Work required: Search the records for lines with the word "before" and copy each match.

*** Exercise data ***

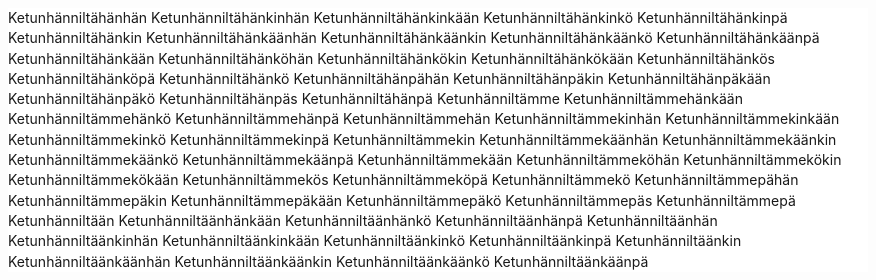 Ketunhänniltähänhän
Ketunhänniltähänkinhän
Ketunhänniltähänkinkään
Ketunhänniltähänkinkö
Ketunhänniltähänkinpä
Ketunhänniltähänkin
Ketunhänniltähänkäänhän
Ketunhänniltähänkäänkin
Ketunhänniltähänkäänkö
Ketunhänniltähänkäänpä
Ketunhänniltähänkään
Ketunhänniltähänköhän
Ketunhänniltähänkökin
Ketunhänniltähänkökään
Ketunhänniltähänkös
Ketunhänniltähänköpä
Ketunhänniltähänkö
Ketunhänniltähänpähän
Ketunhänniltähänpäkin
Ketunhänniltähänpäkään
Ketunhänniltähänpäkö
Ketunhänniltähänpäs
Ketunhänniltähänpä
Ketunhänniltämme
Ketunhänniltämmehänkään
Ketunhänniltämmehänkö
Ketunhänniltämmehänpä
Ketunhänniltämmehän
Ketunhänniltämmekinhän
Ketunhänniltämmekinkään
Ketunhänniltämmekinkö
Ketunhänniltämmekinpä
Ketunhänniltämmekin
Ketunhänniltämmekäänhän
Ketunhänniltämmekäänkin
Ketunhänniltämmekäänkö
Ketunhänniltämmekäänpä
Ketunhänniltämmekään
Ketunhänniltämmeköhän
Ketunhänniltämmekökin
Ketunhänniltämmekökään
Ketunhänniltämmekös
Ketunhänniltämmeköpä
Ketunhänniltämmekö
Ketunhänniltämmepähän
Ketunhänniltämmepäkin
Ketunhänniltämmepäkään
Ketunhänniltämmepäkö
Ketunhänniltämmepäs
Ketunhänniltämmepä
Ketunhänniltään
Ketunhänniltäänhänkään
Ketunhänniltäänhänkö
Ketunhänniltäänhänpä
Ketunhänniltäänhän
Ketunhänniltäänkinhän
Ketunhänniltäänkinkään
Ketunhänniltäänkinkö
Ketunhänniltäänkinpä
Ketunhänniltäänkin
Ketunhänniltäänkäänhän
Ketunhänniltäänkäänkin
Ketunhänniltäänkäänkö
Ketunhänniltäänkäänpä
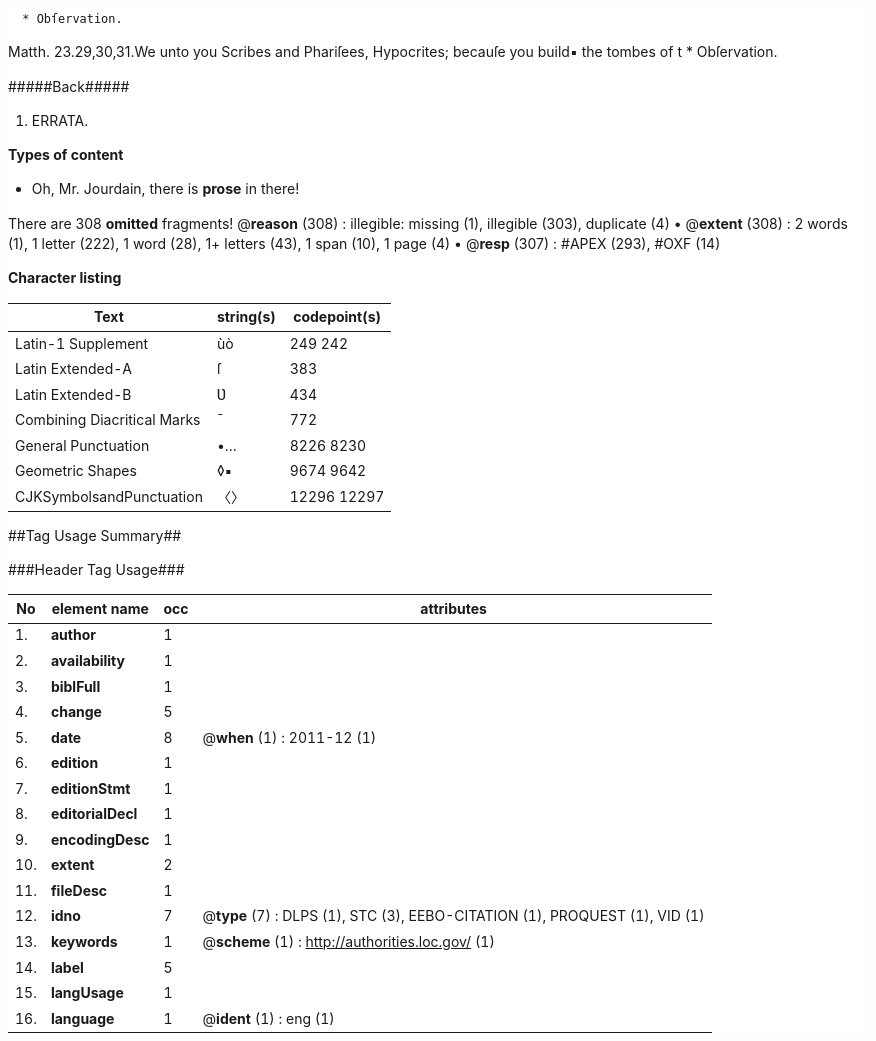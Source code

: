       * Obſervation.
Matth. 23.29,30,31.We unto you Scribes and Phariſees, Hypocrites; becauſe you build▪ the tombes of t
      * Obſervation.

#####Back#####

1. ERRATA.

**Types of content**

  * Oh, Mr. Jourdain, there is **prose** in there!

There are 308 **omitted** fragments! 
 @__reason__ (308) : illegible: missing (1), illegible (303), duplicate (4)  •  @__extent__ (308) : 2 words (1), 1 letter (222), 1 word (28), 1+ letters (43), 1 span (10), 1 page (4)  •  @__resp__ (307) : #APEX (293), #OXF (14)

**Character listing**


|Text|string(s)|codepoint(s)|
|---|---|---|
|Latin-1 Supplement|ùò|249 242|
|Latin Extended-A|ſ|383|
|Latin Extended-B|Ʋ|434|
|Combining             Diacritical Marks|̄|772|
|General Punctuation|•…|8226 8230|
|Geometric Shapes|◊▪|9674 9642|
|CJKSymbolsandPunctuation|〈〉|12296 12297|

##Tag Usage Summary##

###Header Tag Usage###

|No|element name|occ|attributes|
|---|---|---|---|
|1.|__author__|1||
|2.|__availability__|1||
|3.|__biblFull__|1||
|4.|__change__|5||
|5.|__date__|8| @__when__ (1) : 2011-12 (1)|
|6.|__edition__|1||
|7.|__editionStmt__|1||
|8.|__editorialDecl__|1||
|9.|__encodingDesc__|1||
|10.|__extent__|2||
|11.|__fileDesc__|1||
|12.|__idno__|7| @__type__ (7) : DLPS (1), STC (3), EEBO-CITATION (1), PROQUEST (1), VID (1)|
|13.|__keywords__|1| @__scheme__ (1) : http://authorities.loc.gov/ (1)|
|14.|__label__|5||
|15.|__langUsage__|1||
|16.|__language__|1| @__ident__ (1) : eng (1)|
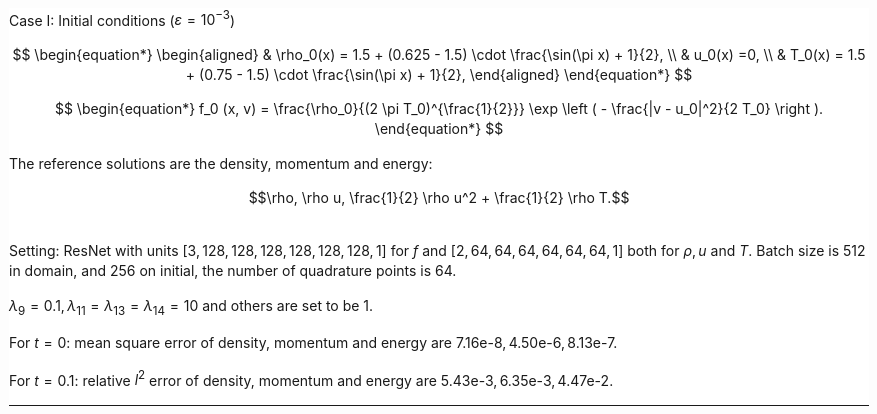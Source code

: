 </div>

<div class="grid grid-cols-2 gap-x-4 mt-4">

<div v-click>

###### 
Case I: Initial conditions ($\varepsilon=10^{-3}$)

$$
\begin{equation*}
\begin{aligned}
& \rho_0(x) = 1.5 + (0.625 - 1.5) \cdot \frac{\sin(\pi x) + 1}{2}, \\
& u_0(x) =0, \\
& T_0(x) = 1.5 + (0.75 - 1.5) \cdot \frac{\sin(\pi x) + 1}{2},
\end{aligned}
\end{equation*}
$$

$$
\begin{equation*}
f_0 (x, v) = \frac{\rho_0}{(2 \pi T_0)^{\frac{1}{2}}} \exp \left ( - \frac{|v - u_0|^2}{2 T_0} \right ).
\end{equation*}
$$

The reference solutions are the density, momentum and energy:

$$\rho, \rho u, \frac{1}{2} \rho u^2 + \frac{1}{2} \rho T.$$

</div><div v-click>

###### 
Setting: ResNet with units $[3, 128, 128, 128, 128, 128, 128, 1]$ for $f$ and $[2, 64, 64, 64, 64, 64, 64, 1]$ both for $\rho, u$ and $T$. Batch size is $512$ in domain, and $256$ on initial, the number of quadrature points is $64$. 

$\lambda_9 = 0.1, \lambda_{11} = \lambda_{13} = \lambda_{14} = 10$ 
and others are set to be $1$. 

For $t = 0:$ mean square error of density, momentum and energy are $7.16\text{e-8}, 4.50\text{e-6}, 8.13\text{e-7}$. 

For $t = 0.1:$ relative $l^2$ error of density, momentum and energy are $5.43\text{e-3}, 6.35\text{e-3}, 4.47\text{e-2}$.

</div></div>

<div v-click>


</div>

---


<div>

</div>

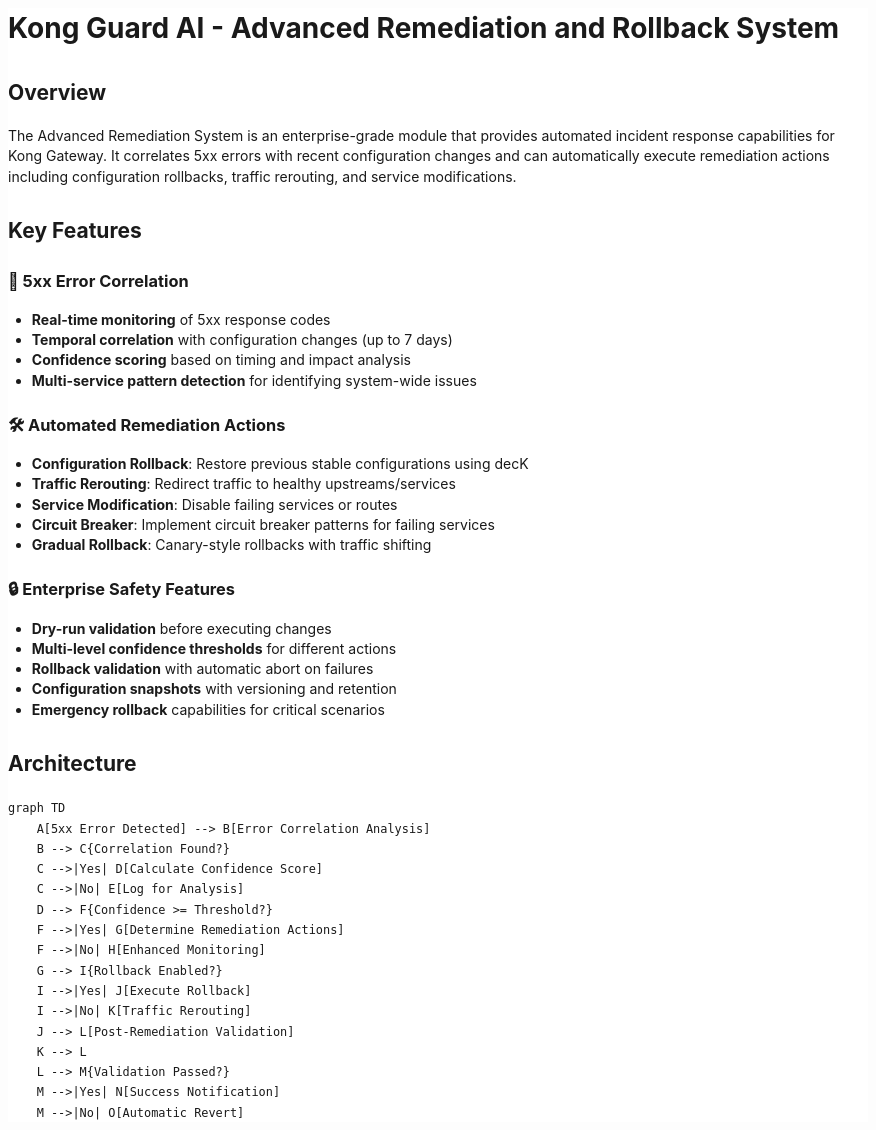 # Kong Guard AI - Advanced Remediation and Rollback System

## Overview

The Advanced Remediation System is an enterprise-grade module that provides automated incident response capabilities for Kong Gateway. It correlates 5xx errors with recent configuration changes and can automatically execute remediation actions including configuration rollbacks, traffic rerouting, and service modifications.

## Key Features

### 🔄 5xx Error Correlation
- **Real-time monitoring** of 5xx response codes
- **Temporal correlation** with configuration changes (up to 7 days)
- **Confidence scoring** based on timing and impact analysis
- **Multi-service pattern detection** for identifying system-wide issues

### 🛠️ Automated Remediation Actions
- **Configuration Rollback**: Restore previous stable configurations using decK
- **Traffic Rerouting**: Redirect traffic to healthy upstreams/services
- **Service Modification**: Disable failing services or routes
- **Circuit Breaker**: Implement circuit breaker patterns for failing services
- **Gradual Rollback**: Canary-style rollbacks with traffic shifting

### 🔒 Enterprise Safety Features
- **Dry-run validation** before executing changes
- **Multi-level confidence thresholds** for different actions
- **Rollback validation** with automatic abort on failures
- **Configuration snapshots** with versioning and retention
- **Emergency rollback** capabilities for critical scenarios

## Architecture

```mermaid
graph TD
    A[5xx Error Detected] --> B[Error Correlation Analysis]
    B --> C{Correlation Found?}
    C -->|Yes| D[Calculate Confidence Score]
    C -->|No| E[Log for Analysis]
    D --> F{Confidence >= Threshold?}
    F -->|Yes| G[Determine Remediation Actions]
    F -->|No| H[Enhanced Monitoring]
    G --> I{Rollback Enabled?}
    I -->|Yes| J[Execute Rollback]
    I -->|No| K[Traffic Rerouting]
    J --> L[Post-Remediation Validation]
    K --> L
    L --> M{Validation Passed?}
    M -->|Yes| N[Success Notification]
    M -->|No| O[Automatic Revert]
```
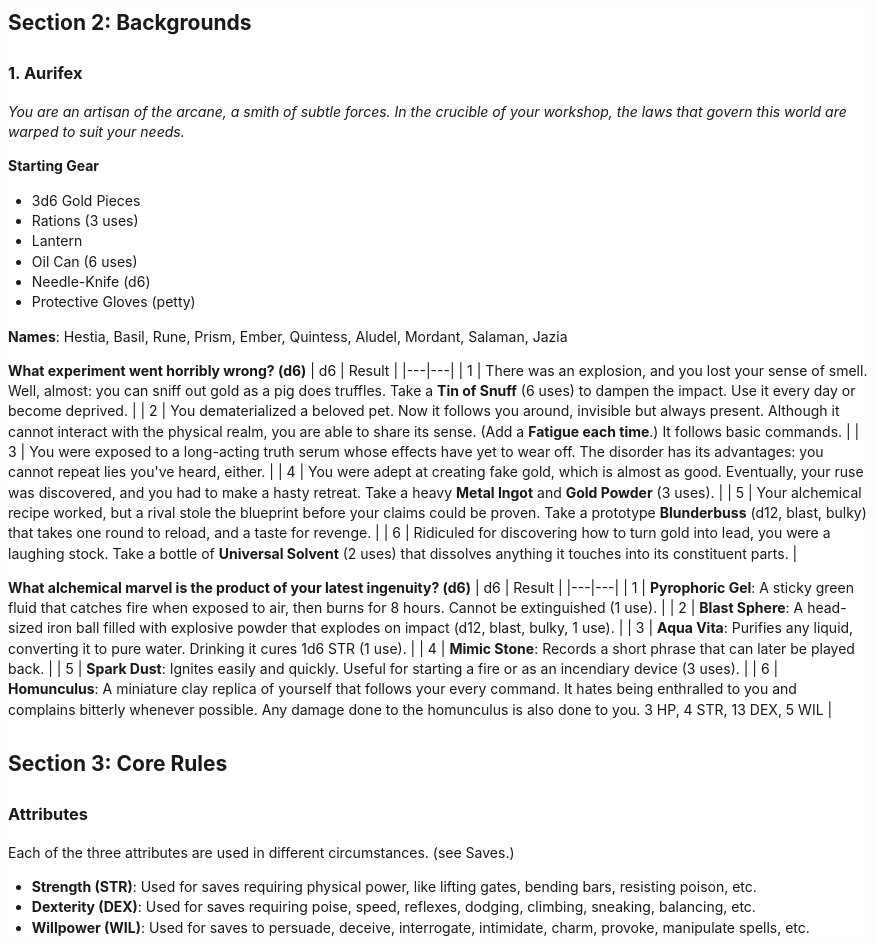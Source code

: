 ## Section 2: Backgrounds

### 1. Aurifex
*You are an artisan of the arcane, a smith of subtle forces. In the crucible of your workshop, the laws that govern this world are warped to suit your needs.*

**Starting Gear**
- 3d6 Gold Pieces
- Rations (3 uses)
- Lantern
- Oil Can (6 uses)
- Needle-Knife (d6)
- Protective Gloves (petty)

**Names**: Hestia, Basil, Rune, Prism, Ember, Quintess, Aludel, Mordant, Salaman, Jazia

**What experiment went horribly wrong? (d6)**
| d6 | Result |
|---|---|
| 1 | There was an explosion, and you lost your sense of smell. Well, almost: you can sniff out gold as a pig does truffles. Take a **Tin of Snuff** (6 uses) to dampen the impact. Use it every day or become deprived. |
| 2 | You dematerialized a beloved pet. Now it follows you around, invisible but always present. Although it cannot interact with the physical realm, you are able to share its sense. (Add a **Fatigue each time**.) It follows basic commands. |
| 3 | You were exposed to a long-acting truth serum whose effects have yet to wear off. The disorder has its advantages: you cannot repeat lies you've heard, either. |
| 4 | You were adept at creating fake gold, which is almost as good. Eventually, your ruse was discovered, and you had to make a hasty retreat. Take a heavy **Metal Ingot** and **Gold Powder** (3 uses). |
| 5 | Your alchemical recipe worked, but a rival stole the blueprint before your claims could be proven. Take a prototype **Blunderbuss** (d12, blast, bulky) that takes one round to reload, and a taste for revenge. |
| 6 | Ridiculed for discovering how to turn gold into lead, you were a laughing stock. Take a bottle of **Universal Solvent** (2 uses) that dissolves anything it touches into its constituent parts. |

**What alchemical marvel is the product of your latest ingenuity? (d6)**
| d6 | Result |
|---|---|
| 1 | **Pyrophoric Gel**: A sticky green fluid that catches fire when exposed to air, then burns for 8 hours. Cannot be extinguished (1 use). |
| 2 | **Blast Sphere**: A head-sized iron ball filled with explosive powder that explodes on impact (d12, blast, bulky, 1 use). |
| 3 | **Aqua Vita**: Purifies any liquid, converting it to pure water. Drinking it cures 1d6 STR (1 use). |
| 4 | **Mimic Stone**: Records a short phrase that can later be played back. |
| 5 | **Spark Dust**: Ignites easily and quickly. Useful for starting a fire or as an incendiary device (3 uses). |
| 6 | **Homunculus**: A miniature clay replica of yourself that follows your every command. It hates being enthralled to you and complains bitterly whenever possible. Any damage done to the homunculus is also done to you. 3 HP, 4 STR, 13 DEX, 5 WIL |

## Section 3: Core Rules

### Attributes
Each of the three attributes are used in different circumstances. (see Saves.)

- **Strength (STR)**: Used for saves requiring physical power, like lifting gates, bending bars, resisting poison, etc.
- **Dexterity (DEX)**: Used for saves requiring poise, speed, reflexes, dodging, climbing, sneaking, balancing, etc.
- **Willpower (WIL)**: Used for saves to persuade, deceive, interrogate, intimidate, charm, provoke, manipulate spells, etc.
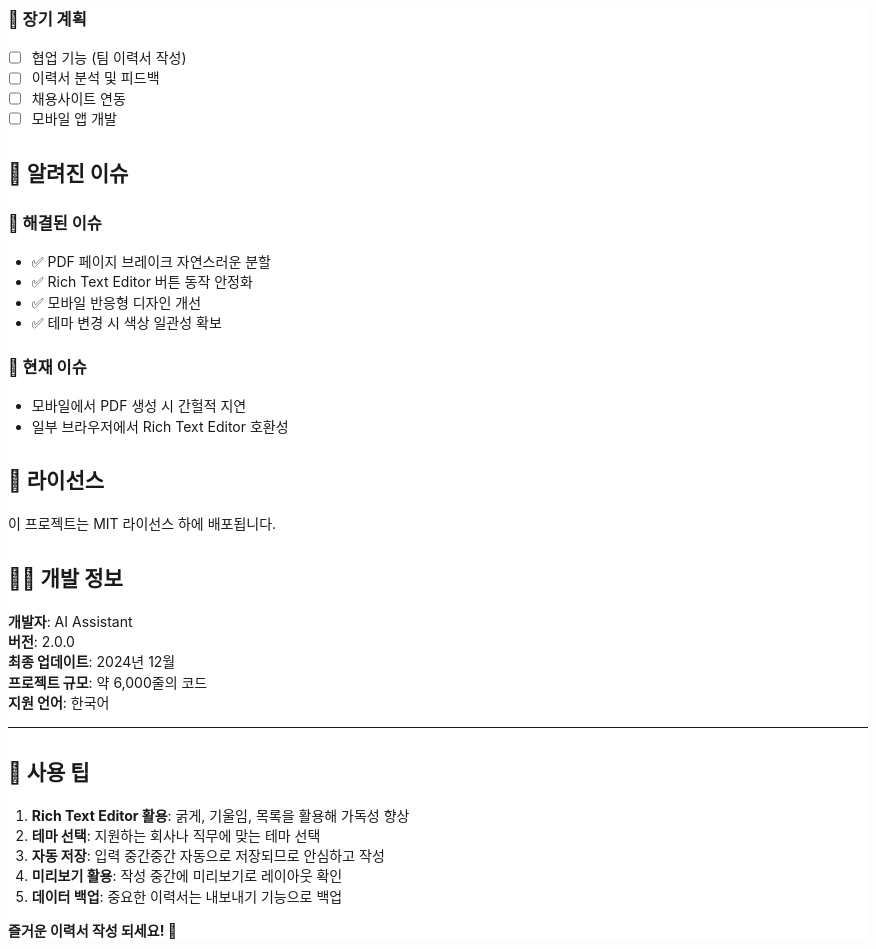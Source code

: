 ### 🌟 장기 계획
- [ ] 협업 기능 (팀 이력서 작성)
- [ ] 이력서 분석 및 피드백
- [ ] 채용사이트 연동
- [ ] 모바일 앱 개발

## 🐛 알려진 이슈

### 🔧 해결된 이슈
- ✅ PDF 페이지 브레이크 자연스러운 분할
- ✅ Rich Text Editor 버튼 동작 안정화
- ✅ 모바일 반응형 디자인 개선
- ✅ 테마 변경 시 색상 일관성 확보

### 📝 현재 이슈
- 모바일에서 PDF 생성 시 간헐적 지연
- 일부 브라우저에서 Rich Text Editor 호환성

## 📄 라이선스

이 프로젝트는 MIT 라이선스 하에 배포됩니다.

## 👨‍💻 개발 정보

**개발자**: AI Assistant  
**버전**: 2.0.0  
**최종 업데이트**: 2024년 12월  
**프로젝트 규모**: 약 6,000줄의 코드  
**지원 언어**: 한국어  

---

## 🎉 사용 팁

1. **Rich Text Editor 활용**: 굵게, 기울임, 목록을 활용해 가독성 향상
2. **테마 선택**: 지원하는 회사나 직무에 맞는 테마 선택
3. **자동 저장**: 입력 중간중간 자동으로 저장되므로 안심하고 작성
4. **미리보기 활용**: 작성 중간에 미리보기로 레이아웃 확인
5. **데이터 백업**: 중요한 이력서는 내보내기 기능으로 백업

**즐거운 이력서 작성 되세요! 🚀**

***

Written reply:
- **Dry-run validation** before executing changes
| 5 | Your alchemical recipe worked, but a rival stole the blueprint before your claims could be proven. Take a prototype **Blunderbuss** (d12, blast, bulky) that takes one round to reload, and a taste for revenge. |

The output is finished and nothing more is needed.